What to do
The records below are to be transcribed in full, exactly as given.

START The data

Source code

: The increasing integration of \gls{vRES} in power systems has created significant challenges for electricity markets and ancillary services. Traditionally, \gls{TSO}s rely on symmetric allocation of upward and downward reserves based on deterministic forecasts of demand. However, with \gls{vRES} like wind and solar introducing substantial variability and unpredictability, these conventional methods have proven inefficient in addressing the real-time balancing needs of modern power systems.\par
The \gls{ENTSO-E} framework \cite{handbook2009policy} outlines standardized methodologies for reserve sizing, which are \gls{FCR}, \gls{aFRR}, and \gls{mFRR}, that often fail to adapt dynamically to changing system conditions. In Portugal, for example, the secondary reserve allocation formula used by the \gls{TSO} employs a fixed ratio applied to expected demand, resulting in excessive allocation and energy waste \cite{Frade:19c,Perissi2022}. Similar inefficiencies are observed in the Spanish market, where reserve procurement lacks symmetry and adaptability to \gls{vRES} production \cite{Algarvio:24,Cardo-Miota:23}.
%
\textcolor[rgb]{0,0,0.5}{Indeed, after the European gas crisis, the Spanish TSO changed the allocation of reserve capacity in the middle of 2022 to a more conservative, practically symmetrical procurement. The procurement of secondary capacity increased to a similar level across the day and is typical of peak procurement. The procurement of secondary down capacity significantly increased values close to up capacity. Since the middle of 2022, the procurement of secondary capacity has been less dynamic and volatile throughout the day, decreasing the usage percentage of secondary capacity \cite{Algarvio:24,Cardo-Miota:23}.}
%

END The data

Completed task
Source code

: The increasing integration of \gls{vRES} in power systems has created significant challenges for electricity markets and ancillary services. Traditionally, \gls{TSO}s rely on symmetric allocation of upward and downward reserves based on deterministic forecasts of demand. However, with \gls{vRES} like wind and solar introducing substantial variability and unpredictability, these conventional methods have proven inefficient in addressing the real-time balancing needs of modern power systems.\par
The \gls{ENTSO-E} framework \cite{handbook2009policy} outlines standardized methodologies for reserve sizing, which are \gls{FCR}, \gls{aFRR}, and \gls{mFRR}, that often fail to adapt dynamically to changing system conditions. In Portugal, for example, the secondary reserve allocation formula used by the \gls{TSO} employs a fixed ratio applied to expected demand, resulting in excessive allocation and energy waste \cite{Frade:19c,Perissi2022}. Similar inefficiencies are observed in the Spanish market, where reserve procurement lacks symmetry and adaptability to \gls{vRES} production \cite{Algarvio:24,Cardo-Miota:23}.
%
\textcolor[rgb]{0,0,0.5}{Indeed, after the European gas crisis, the Spanish TSO changed the allocation of reserve capacity in the middle of 2022 to a more conservative, practically symmetrical procurement. The procurement of secondary capacity increased to a similar level across the day and is typical of peak procurement. The procurement of secondary down capacity significantly increased values close to up capacity. Since the middle of 2022, the procurement of secondary capacity has been less dynamic and volatile throughout the day, decreasing the usage percentage of secondary capacity \cite{Algarvio:24,Cardo-Miota:23}.}
%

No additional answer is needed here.